Once upon a time, Peter Sagan would haveve been the clear favourite for this stage. The Slovak has won twelve Tour de France stages over his illustrious career but failed to win at the Tour last season. Bora do have GC ambitions with Wilco Kelderman, but also possess the tools to help Sagan pursue his goals in Daniel Oss and Ide Schelling. It is possible that Bora will send Schelling for a flyer early to take the pressure off the team chasing — the young Dutchman is a strong rider in his own right and is one that could cause an upset here. However, Bora’s main goals lie with Peter Sagan, who hasn’t worn the yellow jersey since 2018. Could this be his moment to jump into the maillot jaune again?

Two other riders that will have ambitions for yellow are Sonny Cobrelli and Michael ‘Bling’ Matthews. Matthews is the more accomplished of the duo with three Tour de France stage victories to his name. However, it is Colbrelli who has been in fine form this season with two WorldTour victories and more recently, the Italian national jersey.

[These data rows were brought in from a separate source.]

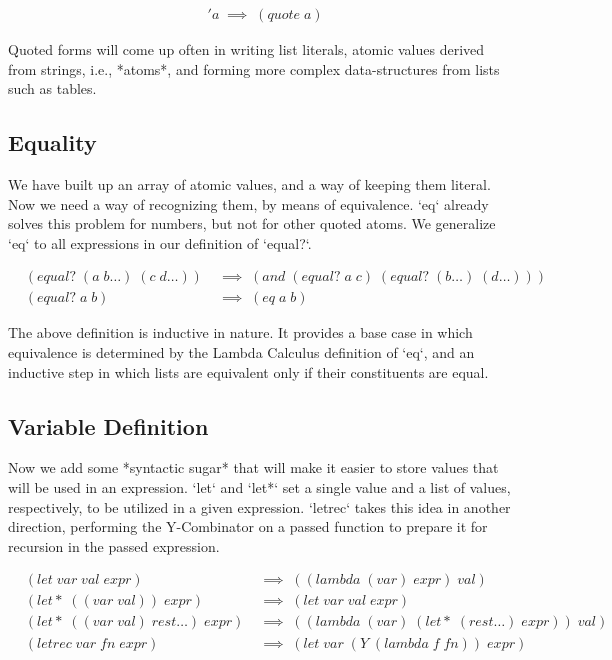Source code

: \begin{align*}
& 'a \; \implies \; (quote \; a)
\end{align*}

Quoted forms will come up often in writing list literals, atomic values derived 
from strings, i.e., *atoms*, and forming more complex data-structures from lists 
such as tables.

\subsection{Equality}
We have built up an array of atomic values, and a way of keeping them literal. Now 
we need a way of recognizing them, by means of equivalence. `eq` already solves 
this problem for numbers, but not for other quoted atoms. We generalize `eq` to 
all expressions in our definition of `equal?`.

\begin{align*}
& (equal? \; (a \; b\dots) \; (c \; d\dots)) \; &\implies \; (and \; (equal? \; a \; c) \; (equal? \; (b\dots) \; (d\dots)))
\\& (equal? \; a \; b) \; &\implies \; (eq \; a \; b)
\end{align*}

The above definition is inductive in nature. It provides a base case in which 
equivalence is determined by the Lambda Calculus definition of `eq`, and an 
inductive step in which lists are equivalent only if their constituents are equal.

\subsection{Variable Definition}
Now we add some *syntactic sugar* that will make it easier to store values that 
will be used in an expression. `let` and `let*` set a single value and a list of 
values, respectively, to be utilized in a given expression. `letrec` takes this 
idea in another direction, performing the Y-Combinator on a passed function to 
prepare it for recursion in the passed expression.

\begin{align*}
& (let \; var \; val \; expr) \; &\implies \; ((lambda \; (var) \; expr) \; val)
\\& (let* \; ((var \; val)) \; expr) \; &\implies \; (let \; var \; val \; expr)
\\& (let* \; ((var \; val) \; rest\dots) \; expr) \; &\implies \; ((lambda \; (var) \; (let* \; (rest\dots) \; expr)) \; val)
\\& (letrec \; var \; fn \; expr) \; &\implies \; (let \; var \; (Y \; (lambda \; f \; fn)) \; expr)
\end{align*}

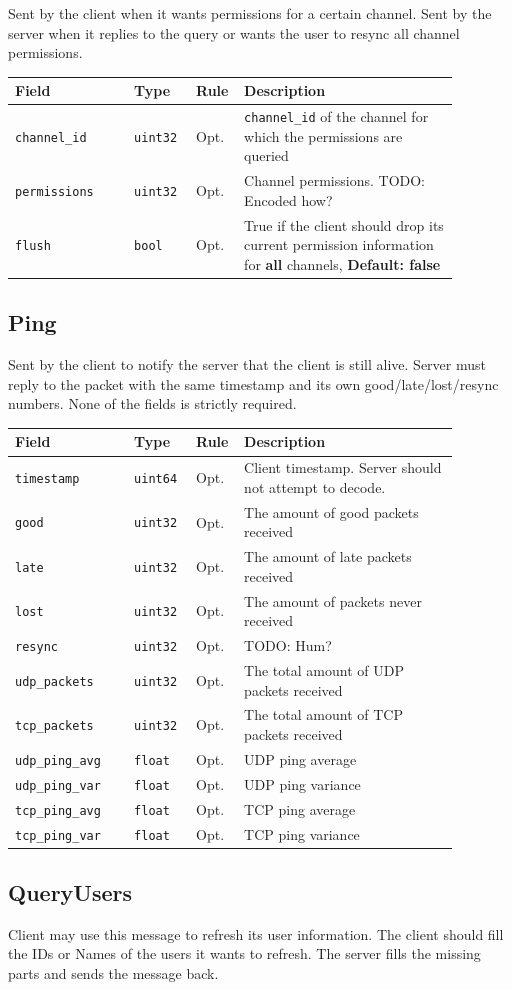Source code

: \documentclass[11pt]{article} %
\newenvironment{mumbleMessageEx}
{%
	\small
	\renewcommand\arraystretch{1.5}
	\begin{tabular}{p{0.25\linewidth}p{0.13\linewidth}p{0.05\linewidth}p{0.45\linewidth}}
	Field & Type & Rule & Description \\
	\hline
}
{%
	\end{tabular}
	\renewcommand\arraystretch{1.0}
}
\newcommand{\mumbleMessageExItem}[4]{ \texttt{#1} & \texttt{#2} & #3 & #4 \\ }
\begin{document}
Sent by the client when it wants permissions for a certain channel. Sent by the server when it replies to the query or wants the user to resync all channel permissions.

\begin{mumbleMessageEx}
\mumbleMessageExItem{channel\_id}{uint32}{Opt.}{\texttt{channel\_id} of the channel for which the permissions are queried}
\mumbleMessageExItem{permissions}{uint32}{Opt.}{Channel permissions. TODO: Encoded how?}
\mumbleMessageExItem{flush}{bool}{Opt.}{True if the client should drop its current permission information for \textbf{all} channels, \textbf{Default: false}}
\end{mumbleMessageEx}

\subsection{Ping}
\label{msg:ping}

Sent by the client to notify the server that the client is still alive. Server must reply to the packet with the same timestamp and its own good/late/lost/resync numbers. None of the fields is strictly required.

\begin{mumbleMessageEx}
\mumbleMessageExItem{timestamp}{uint64}{Opt.}{Client timestamp. Server should not attempt to decode.}
\mumbleMessageExItem{good}{uint32}{Opt.}{The amount of good packets received}
\mumbleMessageExItem{late}{uint32}{Opt.}{The amount of late packets received}
\mumbleMessageExItem{lost}{uint32}{Opt.}{The amount of packets never received}
\mumbleMessageExItem{resync}{uint32}{Opt.}{TODO: Hum?}
\mumbleMessageExItem{udp\_packets}{uint32}{Opt.}{The total amount of UDP packets received}
\mumbleMessageExItem{tcp\_packets}{uint32}{Opt.}{The total amount of TCP packets received}
\mumbleMessageExItem{udp\_ping\_avg}{float}{Opt.}{UDP ping average}
\mumbleMessageExItem{udp\_ping\_var}{float}{Opt.}{UDP ping variance}
\mumbleMessageExItem{tcp\_ping\_avg}{float}{Opt.}{TCP ping average}
\mumbleMessageExItem{tcp\_ping\_var}{float}{Opt.}{TCP ping variance}
\end{mumbleMessageEx}

\subsection{QueryUsers}
\label{msg:queryUsers}

Client may use this message to refresh its user information. The client should fill the IDs or Names of the users it wants to refresh. The server fills the missing parts and sends the message back.
\end{document}
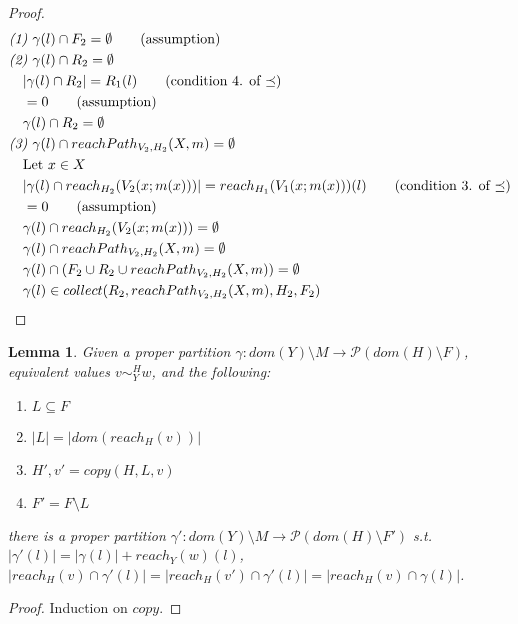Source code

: \documentclass{easychair}
\newcommand{\veq}[4]{#3 \sim^{#1}_{#2} #4}
\newtheorem{lemma}[theorem]{Lemma}
\theoremstyle{definition}
\begin{document}
\begin{proof}
\begin{align*}
		&\emph{(1) } \gamma(l) \cap F_2 = \emptyset \tag{assumption}\\
		&\emph{(2) } \gamma(l) \cap R_2 = \emptyset\\
		&\quad |\gamma(l) \cap R_2| = R_1(l) \tag{condition 4. of $\preceq$}\\ 
		&\quad = 0 \tag{assumption}\\
		&\quad \gamma(l) \cap R_2 = \emptyset\\
		&\emph{(3) } \gamma(l) \cap reachPath_{V_2,H_2}(X,m) = \emptyset\\
		&\quad \text{Let } x \in X\\
		&\quad |\gamma(l) \cap reach_{H_2}(V_2(x;m(x)))| = reach_{H_1}(V_1(x;m(x)))(l) 
			\tag{condition 3. of $\preceq$}\\
		&\quad = 0 \tag{assumption}\\
		&\quad\gamma(l) \cap reach_{H_2}(V_2(x;m(x))) = \emptyset\\
		&\quad\gamma(l) \cap reachPath_{V_2,H_2}(X,m) = \emptyset\\
		&\quad\gamma(l) \cap (F_2 \cup R_2 \cup reachPath_{V_2,H_2}(X,m)) = \emptyset\\
		&\quad\gamma(l) \in collect(R_2,reachPath_{V_2,H_2}(X,m),H_2,F_2)
	\end{align*}
\end{proof}

\begin{lemma}\label{itm:copyRel}
	Given  a proper partition $\gamma : dom(Y) \setminus M \to \mathcal{P}(dom(H)\setminus F)$, 
	equivalent values $\veq{H}{Y}{v}{w}$, and the 
	following:
	\begin{enumerate}
		\item $L \subseteq F$
		\item $|L| = |dom(reach_H(v))|$
		\item $H',v' = copy(H,L,v)$
		\item $F' =	F \setminus L$
	\end{enumerate}
	there is a proper partition $\gamma' : dom(Y) \setminus M \to \mathcal{P}(dom(H) \setminus F')$ 
	s.t.
	$|\gamma'(l)| = |\gamma(l)| + reach_Y(w)(l)$, 
	$|reach_H(v) \cap \gamma'(l)| = |reach_H(v') \cap \gamma'(l)| = |reach_H(v) \cap \gamma(l)|$.
\end{lemma}

\begin{proof}
	Induction on $copy$.
\end{proof}
\end{document}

Other riders with a chance include Christophe Laporte, Magnus Cort, Alejandro Valverde, Alex Aranburu and Ivan Garcia Cortina.


Stage one has all the prerequisites to be one of the most thrilling opening stages to the Tour de France in recent memory. A plethora of riders could win. However, we are going with a Tour de France debutant in Mathieu van der Poel. The decisive climb in Landerneau flattens off which will allow Van der Poel to unleash a ferocious sprint to the finish line. We think Mathieu van der Poel will be the first yellow jersey of the 2021 Tour de France.